Glenn Billman, MD, and medical safety officer at Children’s Hospital San Diego, says the temperature monitoring system used at most hospitals often consists of a “sneaker patrol.” This low-tech and inefficient system relies on human memory, and pencil and paper; and it may predispose hospitals to the catastrophic losses of vital and expensive medical supplies.
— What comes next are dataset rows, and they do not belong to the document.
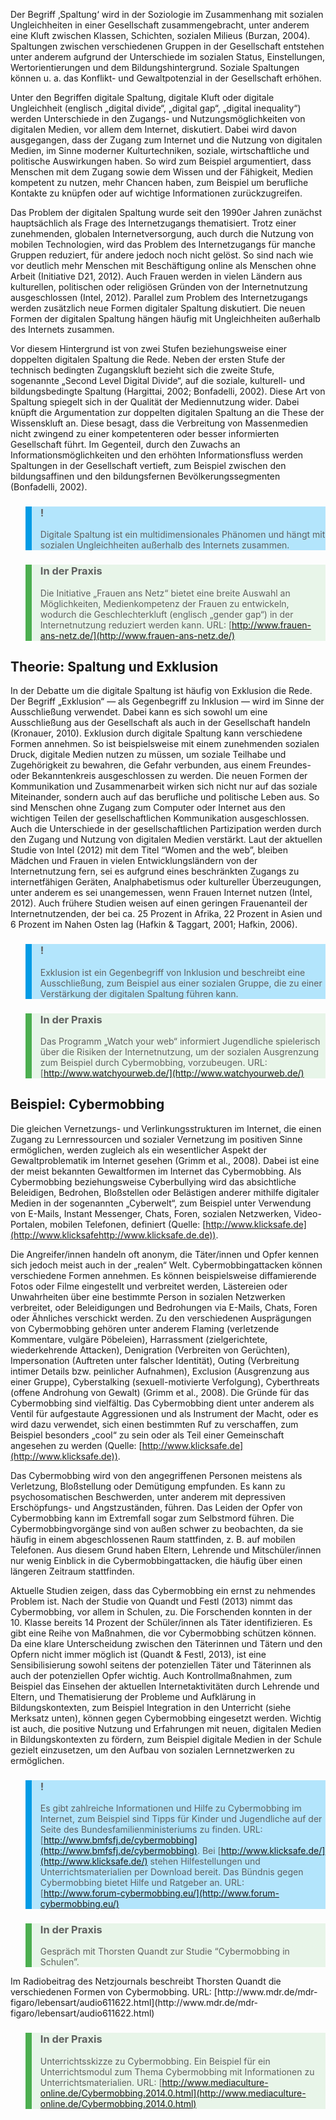 Der Begriff ‚Spaltung‘ wird in der Soziologie im Zusammenhang mit sozialen Ungleichheiten in einer Gesellschaft zusammengebracht, unter anderem eine Kluft zwischen Klassen, Schichten, sozialen Milieus (Burzan, 2004). Spaltungen zwischen verschiedenen Gruppen in der Gesellschaft entstehen unter anderem aufgrund der Unterschiede im sozialen Status, Einstellungen, Wertorientierungen und dem Bildungshintergrund. Soziale Spaltungen können u. a. das Konflikt- und Gewaltpotenzial in der Gesellschaft erhöhen.

Unter den Begriffen digitale Spaltung, digitale Kluft oder digitale Ungleichheit (englisch „digital divide“, „digital gap“, „digital inequality“) werden Unterschiede in den Zugangs- und Nutzungsmöglichkeiten von digitalen Medien, vor allem dem Internet, diskutiert. Dabei wird davon ausgegangen, dass der Zugang zum Internet und die Nutzung von digitalen Medien, im Sinne moderner Kulturtechniken, soziale, wirtschaftliche und politische Auswirkungen haben. So wird zum Beispiel argumentiert, dass Menschen mit dem Zugang sowie dem Wissen und der Fähigkeit, Medien kompetent zu nutzen, mehr Chancen haben, zum Beispiel um berufliche Kontakte zu knüpfen oder auf wichtige Informationen zurückzugreifen.

Das Problem der digitalen Spaltung wurde seit den 1990er Jahren zunächst hauptsächlich als Frage des Internetzugangs thematisiert. Trotz einer zunehmenden, globalen Internetversorgung, auch durch die Nutzung von mobilen Technologien, wird das Problem des Internetzugangs für manche Gruppen reduziert, für andere jedoch noch nicht gelöst. So sind nach wie vor deutlich mehr Menschen mit Beschäftigung online als Menschen ohne Arbeit (Initiative D21, 2012). Auch Frauen werden in vielen Ländern aus kulturellen, politischen oder religiösen Gründen von der Internetnutzung ausgeschlossen (Intel, 2012). Parallel zum Problem des Internetzugangs werden zusätzlich neue Formen digitaler Spaltung diskutiert. Die neuen Formen der digitalen Spaltung hängen häufig mit Ungleichheiten außerhalb des Internets zusammen.

Vor diesem Hintergrund ist von zwei Stufen beziehungsweise einer doppelten digitalen Spaltung die Rede. Neben der ersten Stufe der technisch bedingten Zugangskluft bezieht sich die zweite Stufe, sogenannte „Second Level Digital Divide“, auf die soziale, kulturell- und bildungsbedingte Spaltung (Hargittai, 2002; Bonfadelli, 2002). Diese Art von Spaltung spiegelt sich in der Qualität der Mediennutzung wider. Dabei knüpft die Argumentation zur doppelten digitalen Spaltung an die These der Wissenskluft an. Diese besagt, dass die Verbreitung von Massenmedien nicht zwingend zu einer kompetenteren oder besser informierten Gesellschaft führt. Im Gegenteil, durch den Zuwachs an Informationsmöglichkeiten und den erhöhten Informationsfluss werden Spaltungen in der Gesellschaft vertieft, zum Beispiel zwischen den bildungsaffinen und den bildungsfernen Bevölkerungssegmenten (Bonfadelli, 2002).

<blockquote style="background: #B3E5FC; border-left: 10px solid #039BE5">

### !

Digitale Spaltung ist ein multidimensionales Phänomen und hängt mit sozialen Ungleichheiten außerhalb des Internets zusammen.

</blockquote>

<blockquote style="background: #E8F5E9; border-left: 10px solid #4CAF50">

### In der Praxis

Die Initiative „Frauen ans Netz“ bietet eine breite Auswahl an Möglichkeiten, Medienkompetenz der Frauen zu entwickeln, wodurch die Geschlechterkluft (englisch „gender gap“) in der Internetnutzung reduziert werden kann. URL: [http://www.frauen-ans-netz.de/](http://www.frauen-ans-netz.de/)

</blockquote>

## Theorie: Spaltung und Exklusion

In der Debatte um die digitale Spaltung ist häufig von Exklusion die Rede. Der Begriff „Exklusion“ — als Gegenbegriff zu Inklusion — wird im Sinne der Ausschließung verwendet. Dabei kann es sich sowohl um eine Ausschließung aus der Gesellschaft als auch in der Gesellschaft handeln (Kronauer, 2010). Exklusion durch digitale Spaltung kann verschiedene Formen annehmen. So ist beispielsweise mit einem zunehmenden sozialen Druck, digitale Medien nutzen zu müssen, um soziale Teilhabe und Zugehörigkeit zu bewahren, die Gefahr verbunden, aus einem Freundes- oder Bekanntenkreis ausgeschlossen zu werden. Die neuen Formen der Kommunikation und Zusammenarbeit wirken sich nicht nur auf das soziale Miteinander, sondern auch auf das berufliche und politische Leben aus. So sind Menschen ohne Zugang zum Computer oder Internet aus den wichtigen Teilen der gesellschaftlichen Kommunikation ausgeschlossen. Auch die Unterschiede in der gesellschaftlichen Partizipation werden durch den Zugang und Nutzung von digitalen Medien verstärkt. Laut der aktuellen Studie von Intel (2012) mit dem Titel “Women and the web”, bleiben Mädchen und Frauen in vielen Entwicklungsländern von der Internetnutzung fern, sei es aufgrund eines beschränkten Zugangs zu internetfähigen Geräten, Analphabetismus oder kultureller Überzeugungen, unter anderem es sei unangemessen, wenn Frauen Internet nutzen (Intel, 2012). Auch frühere Studien weisen auf einen geringen Frauenanteil der Internetnutzenden, der bei ca. 25 Prozent in Afrika, 22 Prozent in Asien und 6 Prozent im Nahen Osten lag (Hafkin &amp; Taggart, 2001; Hafkin, 2006).

<blockquote style="background: #B3E5FC; border-left: 10px solid #039BE5">

### !

Exklusion ist ein Gegenbegriff von Inklusion und beschreibt eine Ausschließung, zum Beispiel aus einer sozialen Gruppe, die zu einer Verstärkung der digitalen Spaltung führen kann.

</blockquote>

<blockquote style="background: #E8F5E9; border-left: 10px solid #4CAF50">

### In der Praxis

Das Programm „Watch your web“ informiert Jugendliche spielerisch über die Risiken der Internetnutzung, um der sozialen Ausgrenzung zum Beispiel durch Cybermobbing, vorzubeugen. URL: [http://www.watchyourweb.de/](http://www.watchyourweb.de/)

</blockquote>

## Beispiel: Cybermobbing

Die gleichen Vernetzungs- und Verlinkungsstrukturen im Internet, die einen Zugang zu Lernressourcen und sozialer Vernetzung im positiven Sinne ermöglichen, werden zugleich als ein wesentlicher Aspekt der Gewaltproblematik im Internet gesehen (Grimm et al., 2008). Dabei ist eine der meist bekannten Gewaltformen im Internet das Cybermobbing. Als Cybermobbing beziehungsweise Cyberbullying wird das absichtliche Beleidigen, Bedrohen, Bloßstellen oder Belästigen anderer mithilfe digitaler Medien in der sogenannten „Cyberwelt“, zum Beispiel unter Verwendung von E-Mails, Instant Messenger, Chats, Foren, sozialen Netzwerken, Video-Portalen, mobilen Telefonen, definiert (Quelle: [http://www.klicksafe.de](http://www.klicksafehttp://www.klicksafe.de.de)).

Die Angreifer/innen handeln oft anonym, die Täter/innen und Opfer kennen sich jedoch meist auch in der „realen“ Welt. Cybermobbingattacken können verschiedene Formen annehmen. Es können beispielsweise diffamierende Fotos oder Filme eingestellt und verbreitet werden, Lästereien oder Unwahrheiten über eine bestimmte Person in sozialen Netzwerken verbreitet, oder Beleidigungen und Bedrohungen via E-Mails, Chats, Foren oder Ähnliches verschickt werden. Zu den verschiedenen Ausprägungen von Cybermobbing gehören unter anderem Flaming (verletzende Kommentare, vulgäre Pöbeleien), Harrassment (zielgerichtete, wiederkehrende Attacken), Denigration (Verbreiten von Gerüchten), Impersonation (Auftreten unter falscher Identität), Outing (Verbreitung intimer Details bzw. peinlicher Aufnahmen), Exclusion (Ausgrenzung aus einer Gruppe), Cyberstalking (sexuell-motivierte Verfolgung), Cyberthreats (offene Androhung von Gewalt) (Grimm et al., 2008). Die Gründe für das Cybermobbing sind vielfältig. Das Cybermobbing dient unter anderem als Ventil für aufgestaute Aggressionen und als Instrument der Macht, oder es wird dazu verwendet, sich einen bestimmten Ruf zu verschaffen, zum Beispiel besonders „cool“ zu sein oder als Teil einer Gemeinschaft angesehen zu werden (Quelle: [http://www.klicksafe.de](http://www.klicksafe.de)).

Das Cybermobbing wird von den angegriffenen Personen meistens als Verletzung, Bloßstellung oder Demütigung empfunden. Es kann zu psychosomatischen Beschwerden, unter anderem mit depressiven Erschöpfungs- und Angstzuständen, führen. Das Leiden der Opfer von Cybermobbing kann im Extremfall sogar zum Selbstmord führen. Die Cybermobbingvorgänge sind von außen schwer zu beobachten, da sie häufig in einem abgeschlossenen Raum stattfinden, z. B. auf mobilen Telefonen. Aus diesem Grund haben Eltern, Lehrende und Mitschüler/innen nur wenig Einblick in die Cybermobbingattacken, die häufig über einen längeren Zeitraum stattfinden.

Aktuelle Studien zeigen, dass das Cybermobbing ein ernst zu nehmendes Problem ist. Nach der Studie von Quandt und Festl (2013) nimmt das Cybermobbing, vor allem in Schulen, zu. Die Forschenden konnten in der 10. Klasse bereits 14 Prozent der Schüler/innen als Täter identifizieren. Es gibt eine Reihe von Maßnahmen, die vor Cybermobbing schützen können. Da eine klare Unterscheidung zwischen den Täterinnen und Tätern und den Opfern nicht immer möglich ist (Quandt &amp; Festl, 2013), ist eine Sensibilisierung sowohl seitens der potenziellen Täter und Täterinnen als auch der potenziellen Opfer wichtig. Auch Kontrollmaßnahmen, zum Beispiel das Einsehen der aktuellen Internetaktivitäten durch Lehrende und Eltern, und Thematisierung der Probleme und Aufklärung in Bildungskontexten, zum Beispiel Integration in den Unterricht (siehe Merksatz unten), können gegen Cybermobbing eingesetzt werden. Wichtig ist auch, die positive Nutzung und Erfahrungen mit neuen, digitalen Medien in Bildungskontexten zu fördern, zum Beispiel digitale Medien in der Schule gezielt einzusetzen, um den Aufbau von sozialen Lernnetzwerken zu ermöglichen.

<blockquote style="background: #B3E5FC; border-left: 10px solid #039BE5">

### !

Es gibt zahlreiche Informationen und Hilfe zu Cybermobbing im Internet, zum Beispiel sind Tipps für Kinder und Jugendliche auf der Seite des Bundesfamilienministeriums zu finden. URL: [http://www.bmfsfj.de/cybermobbing](http://www.bmfsfj.de/cybermobbing). Bei [http://www.klicksafe.de/](http://www.klicksafe.de/) stehen Hilfestellungen und Unterrichtsmaterialien per Download bereit. Das Bündnis gegen Cybermobbing bietet Hilfe und Ratgeber an. URL: [http://www.forum-cybermobbing.eu/](http://www.forum-cybermobbing.eu/)

</blockquote>

<blockquote style="background: #E8F5E9; border-left: 10px solid #4CAF50">

### In der Praxis

Gespräch mit Thorsten Quandt zur Studie “Cybermobbing in Schulen”.  
</blockquote> Im Radiobeitrag des Netzjournals beschreibt Thorsten Quandt die verschiedenen Formen von Cybermobbing. URL: [http://www.mdr.de/mdr-figaro/lebensart/audio611622.html](http://www.mdr.de/mdr-figaro/lebensart/audio611622.html)

<blockquote style="background: #E8F5E9; border-left: 10px solid #4CAF50">

### In der Praxis

Unterrichtsskizze zu Cybermobbing. Ein Beispiel für ein Unterrichtsmodul zum Thema Cybermobbing mit Informationen zu Unterrichtsmaterialien. URL: [http://www.mediaculture-online.de/Cybermobbing.2014.0.html](http://www.mediaculture-online.de/Cybermobbing.2014.0.html)

</blockquote>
How does the sneaker patrol work? A nurse, laboratorian, pharmacy technician, or other staff member sets out on foot with a thermometer, pencil, and paper to record temperatures of blood products, vaccinations, and chemical reagents. This system presents a number of challenges. For starters, it is expensive to pay a professional to complete these tasks. William Son, president and CEO of Isensix Inc of San Diego, says most hospitals are unknowingly burdened with approximately $70,000 to $100,000 in salary expenses each year for this type of episodic monitoring. These projected expenses do not include the cost of products and reagents thrown away due to spoilage. Moreover, when nurses and other hospital staff assume environmental monitoring duties, it takes time and attention away from patient care. Finally, nurses and laboratorians are inundated with paperwork, creating an atmosphere ripe for human error.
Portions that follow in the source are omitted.